### [Goal of the exercise]
Of all the lines in the entries below, give again exactly those starting at the line containing "the setting 'Highlight" and ending at the line containing "Once it's running, open", both ends included, and no others.

━━━━━━━━━━━━━━━━━━━━━━━━━━━━━━

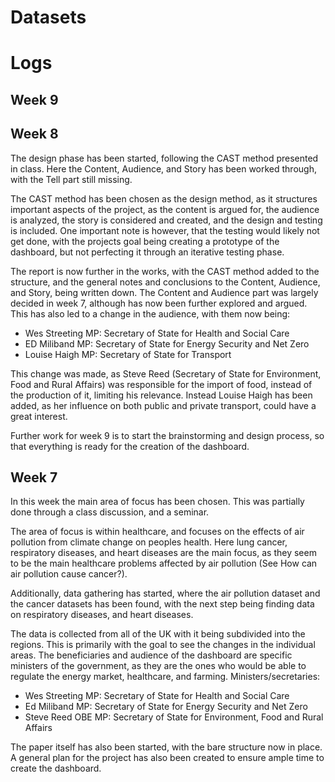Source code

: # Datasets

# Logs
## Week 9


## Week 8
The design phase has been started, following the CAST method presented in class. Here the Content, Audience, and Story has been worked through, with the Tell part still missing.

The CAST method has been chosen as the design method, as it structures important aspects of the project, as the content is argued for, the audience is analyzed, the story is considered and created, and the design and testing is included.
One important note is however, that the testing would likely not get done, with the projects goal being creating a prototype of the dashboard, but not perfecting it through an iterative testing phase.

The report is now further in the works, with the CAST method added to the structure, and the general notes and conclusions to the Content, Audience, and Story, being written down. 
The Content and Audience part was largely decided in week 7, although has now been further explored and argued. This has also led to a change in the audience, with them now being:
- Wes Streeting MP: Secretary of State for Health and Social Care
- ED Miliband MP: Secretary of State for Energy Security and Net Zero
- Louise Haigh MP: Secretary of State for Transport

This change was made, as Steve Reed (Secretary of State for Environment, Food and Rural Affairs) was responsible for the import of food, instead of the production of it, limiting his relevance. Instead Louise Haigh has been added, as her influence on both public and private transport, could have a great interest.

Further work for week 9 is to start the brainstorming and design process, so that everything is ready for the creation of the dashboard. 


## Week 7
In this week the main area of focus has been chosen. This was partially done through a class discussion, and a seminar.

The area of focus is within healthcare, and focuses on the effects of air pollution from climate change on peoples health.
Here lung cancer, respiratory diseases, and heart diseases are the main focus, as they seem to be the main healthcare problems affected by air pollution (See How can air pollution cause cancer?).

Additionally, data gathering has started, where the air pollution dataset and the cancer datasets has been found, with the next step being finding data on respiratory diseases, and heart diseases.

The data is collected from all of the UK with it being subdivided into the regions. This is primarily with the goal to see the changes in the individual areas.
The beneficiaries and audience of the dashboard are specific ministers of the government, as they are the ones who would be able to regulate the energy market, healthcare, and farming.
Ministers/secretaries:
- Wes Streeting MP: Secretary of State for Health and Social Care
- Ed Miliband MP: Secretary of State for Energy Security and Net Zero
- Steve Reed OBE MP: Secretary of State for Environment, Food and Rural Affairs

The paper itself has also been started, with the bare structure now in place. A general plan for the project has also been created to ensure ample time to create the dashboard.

━━━━━━━━━━━━━━━━━━━━━━━━━━━━━━

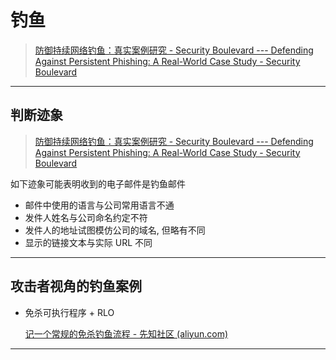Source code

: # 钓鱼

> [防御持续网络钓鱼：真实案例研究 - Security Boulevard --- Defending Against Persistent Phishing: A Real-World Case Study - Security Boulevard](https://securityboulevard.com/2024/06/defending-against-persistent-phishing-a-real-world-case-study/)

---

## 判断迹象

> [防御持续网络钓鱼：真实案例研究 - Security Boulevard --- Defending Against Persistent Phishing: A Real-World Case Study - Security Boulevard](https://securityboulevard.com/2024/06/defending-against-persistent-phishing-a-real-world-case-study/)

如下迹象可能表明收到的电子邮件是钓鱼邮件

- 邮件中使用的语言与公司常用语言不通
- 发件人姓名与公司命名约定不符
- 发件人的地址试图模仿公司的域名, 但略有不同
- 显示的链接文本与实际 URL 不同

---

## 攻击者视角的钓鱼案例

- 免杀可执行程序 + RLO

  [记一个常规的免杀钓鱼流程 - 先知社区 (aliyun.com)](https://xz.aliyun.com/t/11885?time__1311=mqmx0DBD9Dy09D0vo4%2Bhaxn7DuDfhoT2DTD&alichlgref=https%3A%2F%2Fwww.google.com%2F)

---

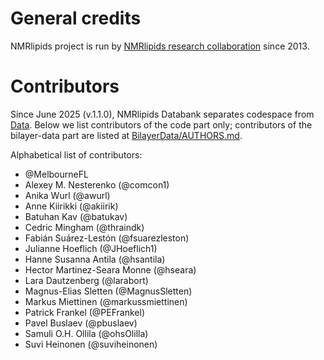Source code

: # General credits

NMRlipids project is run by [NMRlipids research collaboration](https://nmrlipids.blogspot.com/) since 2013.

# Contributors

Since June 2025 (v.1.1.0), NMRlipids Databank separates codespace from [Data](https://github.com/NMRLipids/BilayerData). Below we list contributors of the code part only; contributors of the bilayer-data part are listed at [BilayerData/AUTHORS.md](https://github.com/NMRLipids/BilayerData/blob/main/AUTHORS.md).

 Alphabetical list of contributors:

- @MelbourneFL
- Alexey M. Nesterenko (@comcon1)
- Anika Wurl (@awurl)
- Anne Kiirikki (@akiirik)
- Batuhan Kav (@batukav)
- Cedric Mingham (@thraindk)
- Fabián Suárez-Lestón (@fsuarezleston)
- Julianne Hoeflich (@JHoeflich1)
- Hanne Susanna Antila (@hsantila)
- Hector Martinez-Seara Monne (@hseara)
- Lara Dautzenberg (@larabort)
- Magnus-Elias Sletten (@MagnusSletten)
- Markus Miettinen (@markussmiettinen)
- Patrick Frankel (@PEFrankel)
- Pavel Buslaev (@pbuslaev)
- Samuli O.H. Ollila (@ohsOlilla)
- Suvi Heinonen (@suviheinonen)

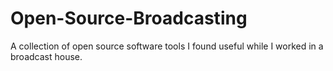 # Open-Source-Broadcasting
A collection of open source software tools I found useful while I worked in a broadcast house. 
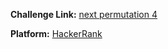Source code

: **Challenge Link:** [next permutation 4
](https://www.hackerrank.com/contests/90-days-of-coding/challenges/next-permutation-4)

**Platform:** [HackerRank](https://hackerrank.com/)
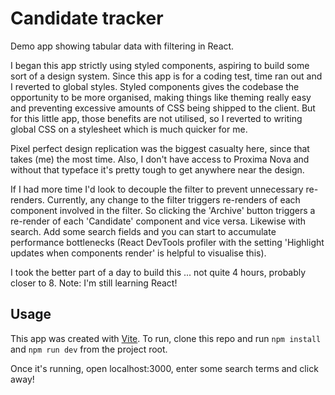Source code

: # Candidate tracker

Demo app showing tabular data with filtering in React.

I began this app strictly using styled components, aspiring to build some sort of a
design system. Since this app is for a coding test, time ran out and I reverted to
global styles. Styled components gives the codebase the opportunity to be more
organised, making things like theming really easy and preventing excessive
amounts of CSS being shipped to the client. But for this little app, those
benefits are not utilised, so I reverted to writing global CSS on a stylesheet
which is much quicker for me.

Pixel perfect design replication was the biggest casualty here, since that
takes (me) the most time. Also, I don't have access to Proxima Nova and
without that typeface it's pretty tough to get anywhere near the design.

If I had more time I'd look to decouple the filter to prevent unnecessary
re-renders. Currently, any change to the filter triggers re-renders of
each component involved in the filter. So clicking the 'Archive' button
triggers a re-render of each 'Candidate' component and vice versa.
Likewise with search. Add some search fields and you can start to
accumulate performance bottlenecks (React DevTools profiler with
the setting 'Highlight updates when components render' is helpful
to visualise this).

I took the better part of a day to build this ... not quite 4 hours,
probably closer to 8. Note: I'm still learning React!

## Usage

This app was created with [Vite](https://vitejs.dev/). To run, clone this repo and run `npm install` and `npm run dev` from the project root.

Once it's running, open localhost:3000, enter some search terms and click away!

━━━━━━━━━━━━━━━━━━━━━━━━━━━━━━

### [Response]
the setting 'Highlight updates when components render' is helpful
to visualise this).

I took the better part of a day to build this ... not quite 4 hours,
probably closer to 8. Note: I'm still learning React!

## Usage

This app was created with [Vite](https://vitejs.dev/). To run, clone this repo and run `npm install` and `npm run dev` from the project root.

Once it's running, open localhost:3000, enter some search terms and click away!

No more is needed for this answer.